WORK TO COMPLETE
Start to finish, reproduce the records below with nothing missing.

····················

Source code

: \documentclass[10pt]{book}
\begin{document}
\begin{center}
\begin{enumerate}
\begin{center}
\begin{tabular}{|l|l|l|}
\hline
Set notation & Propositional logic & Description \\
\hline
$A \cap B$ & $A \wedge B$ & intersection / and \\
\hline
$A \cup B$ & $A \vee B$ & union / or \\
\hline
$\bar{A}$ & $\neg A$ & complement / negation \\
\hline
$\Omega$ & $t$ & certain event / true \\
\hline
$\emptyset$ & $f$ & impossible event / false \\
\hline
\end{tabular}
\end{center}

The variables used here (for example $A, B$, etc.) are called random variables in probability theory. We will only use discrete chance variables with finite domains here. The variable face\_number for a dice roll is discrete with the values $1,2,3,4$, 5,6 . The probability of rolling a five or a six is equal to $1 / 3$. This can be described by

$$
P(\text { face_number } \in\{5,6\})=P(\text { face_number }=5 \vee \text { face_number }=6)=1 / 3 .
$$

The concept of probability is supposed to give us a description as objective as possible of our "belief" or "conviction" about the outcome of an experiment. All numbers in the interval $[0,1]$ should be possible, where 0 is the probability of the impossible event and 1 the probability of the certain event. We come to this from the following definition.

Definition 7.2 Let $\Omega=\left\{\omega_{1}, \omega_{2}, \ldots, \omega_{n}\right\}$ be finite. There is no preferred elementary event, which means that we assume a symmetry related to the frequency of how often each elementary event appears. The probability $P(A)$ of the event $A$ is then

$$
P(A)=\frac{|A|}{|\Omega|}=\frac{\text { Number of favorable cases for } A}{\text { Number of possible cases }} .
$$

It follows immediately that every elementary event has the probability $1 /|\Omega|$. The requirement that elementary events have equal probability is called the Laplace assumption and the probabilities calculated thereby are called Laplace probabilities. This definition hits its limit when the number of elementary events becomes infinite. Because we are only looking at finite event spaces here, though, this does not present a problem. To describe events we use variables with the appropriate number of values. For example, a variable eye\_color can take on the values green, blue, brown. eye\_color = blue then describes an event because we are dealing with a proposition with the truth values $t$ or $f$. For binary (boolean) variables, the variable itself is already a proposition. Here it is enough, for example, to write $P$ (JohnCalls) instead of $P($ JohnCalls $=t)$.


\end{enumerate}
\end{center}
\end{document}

····················

COMPLETED TASK
Source code

: \documentclass[10pt]{book}
\begin{document}
\begin{center}
\begin{enumerate}
\begin{center}
\begin{tabular}{|l|l|l|}
\hline
Set notation & Propositional logic & Description \\
\hline
$A \cap B$ & $A \wedge B$ & intersection / and \\
\hline
$A \cup B$ & $A \vee B$ & union / or \\
\hline
$\bar{A}$ & $\neg A$ & complement / negation \\
\hline
$\Omega$ & $t$ & certain event / true \\
\hline
$\emptyset$ & $f$ & impossible event / false \\
\hline
\end{tabular}
\end{center}

The variables used here (for example $A, B$, etc.) are called random variables in probability theory. We will only use discrete chance variables with finite domains here. The variable face\_number for a dice roll is discrete with the values $1,2,3,4$, 5,6 . The probability of rolling a five or a six is equal to $1 / 3$. This can be described by

$$
P(\text { face_number } \in\{5,6\})=P(\text { face_number }=5 \vee \text { face_number }=6)=1 / 3 .
$$

The concept of probability is supposed to give us a description as objective as possible of our "belief" or "conviction" about the outcome of an experiment. All numbers in the interval $[0,1]$ should be possible, where 0 is the probability of the impossible event and 1 the probability of the certain event. We come to this from the following definition.

Definition 7.2 Let $\Omega=\left\{\omega_{1}, \omega_{2}, \ldots, \omega_{n}\right\}$ be finite. There is no preferred elementary event, which means that we assume a symmetry related to the frequency of how often each elementary event appears. The probability $P(A)$ of the event $A$ is then

$$
P(A)=\frac{|A|}{|\Omega|}=\frac{\text { Number of favorable cases for } A}{\text { Number of possible cases }} .
$$

It follows immediately that every elementary event has the probability $1 /|\Omega|$. The requirement that elementary events have equal probability is called the Laplace assumption and the probabilities calculated thereby are called Laplace probabilities. This definition hits its limit when the number of elementary events becomes infinite. Because we are only looking at finite event spaces here, though, this does not present a problem. To describe events we use variables with the appropriate number of values. For example, a variable eye\_color can take on the values green, blue, brown. eye\_color = blue then describes an event because we are dealing with a proposition with the truth values $t$ or $f$. For binary (boolean) variables, the variable itself is already a proposition. Here it is enough, for example, to write $P$ (JohnCalls) instead of $P($ JohnCalls $=t)$.


\end{enumerate}
\end{center}
\end{document}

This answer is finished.